Von Omas Eintopfgemüse zum Superfood – Staudensellerie

Dornröschenschlaf und Aschenputteldasein


Jahrzehntelang spielte der Staudensellerie, diese einfache grüne Gemüsepflanze, nur eine Nebenrolle im Suppentopf der Hausfrauen und -männer.

Sicher, sein eigenartig salzig-würziger Geschmack durfte beim langsamen Einkochen von italienischen Tomatensaucen nicht fehlen. Er war immer schon fester Bestandteil bei mediterranen landestypischen Suppen, wie der Ribolitta. Kräutersalz- und Gemüsebrühehersteller verließen sich auf seinen guten Einfluss auf den Gesamtgeschmack. Doch zum Helden wurde er erst kürzlich.


Ein Buch verändert alles


Erst ein Buch, „Selleriesaft“ von Anthony William, hat den Staudensellerie als Hauptdarsteller auf die Bühne geholt. Der Autor konnte feststellen, dass das grüne Mauerblümchen zur Sorte „Stille Wasser sind tief“ gehört. Sein in der Gemüsewelt einzigartiger Geschmack kommt nämlich durch ganz besondere, wertvolle Inhaltsstoffe zustande.


Bio-aktives Natrium, Mikromineralsalze (Natrium Cluster Salze) und über 60 Spurenelemente


Bio-aktives Natrium, Mikromineralsalze und ein Cocktail von über 60 systemisch zusammenarbeitenden Spurenelementen machen Staudensellerie, so die Erkenntnis von William, zu einem der echten Heilmittel, die die Natur für uns Lebewesen bereit hält. Das grüne Kraut scheint herausragende Fähigkeiten zu haben, wenn es darum geht, toxische Stoffe aus unserem Körper auszuschwemmen. Es soll seine Wirkung vor allem im Verdauungstrakt verbreiten, stärkt die Magensäure, die so besser gegen schädliche Pilze, Viren und Bakterien angehen kann. Im Darm sorgt es für basisches Klima, was der Darmschleimhaut sehr gut bekommt. Man spricht ihm zudem zu, dass es die Nieren- und Nebennierenfunktion verbessert, dass er zur Befeuchtung auf der innersten Zellebene beträgt und so neuronale Funktionen optimiert und sogar, dass er bei den Reparaturprozessen an unserer DNA eine positive Rolle einnimmt. Wer an umfassenderen Informationen interessiert ist, dem sei das Studium des Buches empfohlen. Und alle anderen können Staudensellerie auch einfach genießen und in ihren sommerlichen Speiseplan integrieren. Falsch ist das auf keinen Fall. Und der Gedanke, dass man der eigenen Gesundheit damit etwas Gutes tut, macht die Freude ja nur noch größer.

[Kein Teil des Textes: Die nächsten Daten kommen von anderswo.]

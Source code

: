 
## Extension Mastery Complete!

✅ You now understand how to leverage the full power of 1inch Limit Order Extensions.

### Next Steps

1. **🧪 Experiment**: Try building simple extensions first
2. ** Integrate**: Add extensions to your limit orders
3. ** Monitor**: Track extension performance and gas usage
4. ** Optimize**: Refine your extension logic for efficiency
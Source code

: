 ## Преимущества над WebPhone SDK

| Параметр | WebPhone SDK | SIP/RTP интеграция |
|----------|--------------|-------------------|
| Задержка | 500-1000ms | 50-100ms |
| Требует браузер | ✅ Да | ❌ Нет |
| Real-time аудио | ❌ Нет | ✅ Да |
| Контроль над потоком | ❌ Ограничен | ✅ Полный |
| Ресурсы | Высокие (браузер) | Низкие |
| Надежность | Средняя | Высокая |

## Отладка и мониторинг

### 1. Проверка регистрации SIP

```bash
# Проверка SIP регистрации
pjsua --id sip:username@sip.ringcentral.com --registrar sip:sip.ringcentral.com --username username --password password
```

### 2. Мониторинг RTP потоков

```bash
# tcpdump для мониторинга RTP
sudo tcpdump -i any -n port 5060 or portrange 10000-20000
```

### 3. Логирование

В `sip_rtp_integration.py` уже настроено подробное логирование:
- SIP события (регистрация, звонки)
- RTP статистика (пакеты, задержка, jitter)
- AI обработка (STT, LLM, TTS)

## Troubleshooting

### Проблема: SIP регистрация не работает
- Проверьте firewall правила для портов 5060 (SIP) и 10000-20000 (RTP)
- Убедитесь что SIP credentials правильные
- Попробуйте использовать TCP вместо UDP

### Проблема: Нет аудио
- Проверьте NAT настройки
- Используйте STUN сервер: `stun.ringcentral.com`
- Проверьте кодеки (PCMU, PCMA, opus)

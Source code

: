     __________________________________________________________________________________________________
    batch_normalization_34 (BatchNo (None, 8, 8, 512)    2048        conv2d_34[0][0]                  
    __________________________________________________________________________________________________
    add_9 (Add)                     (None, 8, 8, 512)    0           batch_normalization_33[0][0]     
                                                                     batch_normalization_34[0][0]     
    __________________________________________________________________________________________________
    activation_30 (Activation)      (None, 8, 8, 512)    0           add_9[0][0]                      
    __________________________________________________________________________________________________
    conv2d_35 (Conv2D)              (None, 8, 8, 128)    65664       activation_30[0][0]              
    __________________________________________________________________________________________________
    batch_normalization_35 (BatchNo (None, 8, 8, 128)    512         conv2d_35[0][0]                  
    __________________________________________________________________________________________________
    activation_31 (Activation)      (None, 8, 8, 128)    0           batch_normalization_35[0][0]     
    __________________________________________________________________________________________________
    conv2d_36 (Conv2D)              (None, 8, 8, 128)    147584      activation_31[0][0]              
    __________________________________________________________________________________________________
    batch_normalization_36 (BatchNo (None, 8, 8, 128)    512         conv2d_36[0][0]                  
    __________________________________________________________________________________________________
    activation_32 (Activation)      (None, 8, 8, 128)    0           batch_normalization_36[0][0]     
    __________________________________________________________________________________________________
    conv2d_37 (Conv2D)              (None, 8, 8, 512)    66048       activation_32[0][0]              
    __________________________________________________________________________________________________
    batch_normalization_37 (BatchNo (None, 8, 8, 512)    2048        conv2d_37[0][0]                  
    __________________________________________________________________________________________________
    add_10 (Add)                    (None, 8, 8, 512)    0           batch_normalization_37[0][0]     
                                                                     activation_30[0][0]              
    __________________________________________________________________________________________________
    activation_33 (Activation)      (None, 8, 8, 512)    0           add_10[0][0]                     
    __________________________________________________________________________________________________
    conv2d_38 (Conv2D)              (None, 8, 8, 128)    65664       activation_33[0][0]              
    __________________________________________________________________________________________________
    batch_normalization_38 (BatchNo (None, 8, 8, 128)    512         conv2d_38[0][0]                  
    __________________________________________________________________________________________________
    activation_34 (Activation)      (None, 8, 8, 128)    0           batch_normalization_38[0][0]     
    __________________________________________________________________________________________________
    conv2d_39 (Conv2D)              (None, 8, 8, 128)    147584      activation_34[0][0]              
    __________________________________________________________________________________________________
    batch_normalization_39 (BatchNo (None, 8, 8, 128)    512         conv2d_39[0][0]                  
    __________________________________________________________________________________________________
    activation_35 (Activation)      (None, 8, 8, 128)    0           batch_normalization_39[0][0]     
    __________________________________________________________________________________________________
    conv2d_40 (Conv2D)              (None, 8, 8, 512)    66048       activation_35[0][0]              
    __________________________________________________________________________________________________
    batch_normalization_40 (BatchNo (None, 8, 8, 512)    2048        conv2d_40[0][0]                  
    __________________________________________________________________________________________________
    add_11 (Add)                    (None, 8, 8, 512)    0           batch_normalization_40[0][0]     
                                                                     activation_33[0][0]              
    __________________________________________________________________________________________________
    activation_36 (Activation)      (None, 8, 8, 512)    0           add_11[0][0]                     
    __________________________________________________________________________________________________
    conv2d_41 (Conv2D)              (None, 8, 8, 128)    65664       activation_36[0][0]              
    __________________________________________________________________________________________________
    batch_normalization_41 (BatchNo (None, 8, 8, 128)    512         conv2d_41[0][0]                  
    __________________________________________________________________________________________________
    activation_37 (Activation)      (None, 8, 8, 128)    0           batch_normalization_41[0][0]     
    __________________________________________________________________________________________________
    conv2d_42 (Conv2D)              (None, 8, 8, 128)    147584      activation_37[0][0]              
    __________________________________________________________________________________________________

Leckeres mit Staudensellerie


Ich persönlich habe meinen Staudensellerie aus der Solawi-Kiste in einer italienischen Bohnen-Kohl-Suppe (mit schwarzen Bohnen, Wirsing, Möhren und Kartoffeln) genossen. Außerdem hat er einen Salat aus gekochten Getreidekörnern, Tomaten, Gurken und Knobi so richtig perfekt gemacht. Und man kann ihn auch einfach in einen leckeren Dip tauchen und so verspeisen!


Kleiner Tipp zur Aufbewahrung


Staudensellerie wird recht schnell „schlapp“. Am besten hält er sich, wenn man ihn in ein feuchtes Geschirrhandtuch einschlägt und im Kühlschrank lagert.

Guten Appetit!


Foto: Pixabay

    Kommentare 1

    • Danke für den informativen Beitrag. Ich war eher hilflos bei der Aufgabe etwas aus dem Staudensellerie zu machen. Aber seine tollen Eigenschaften und die Rezeptanregungen machen Lust zum Ausprobieren.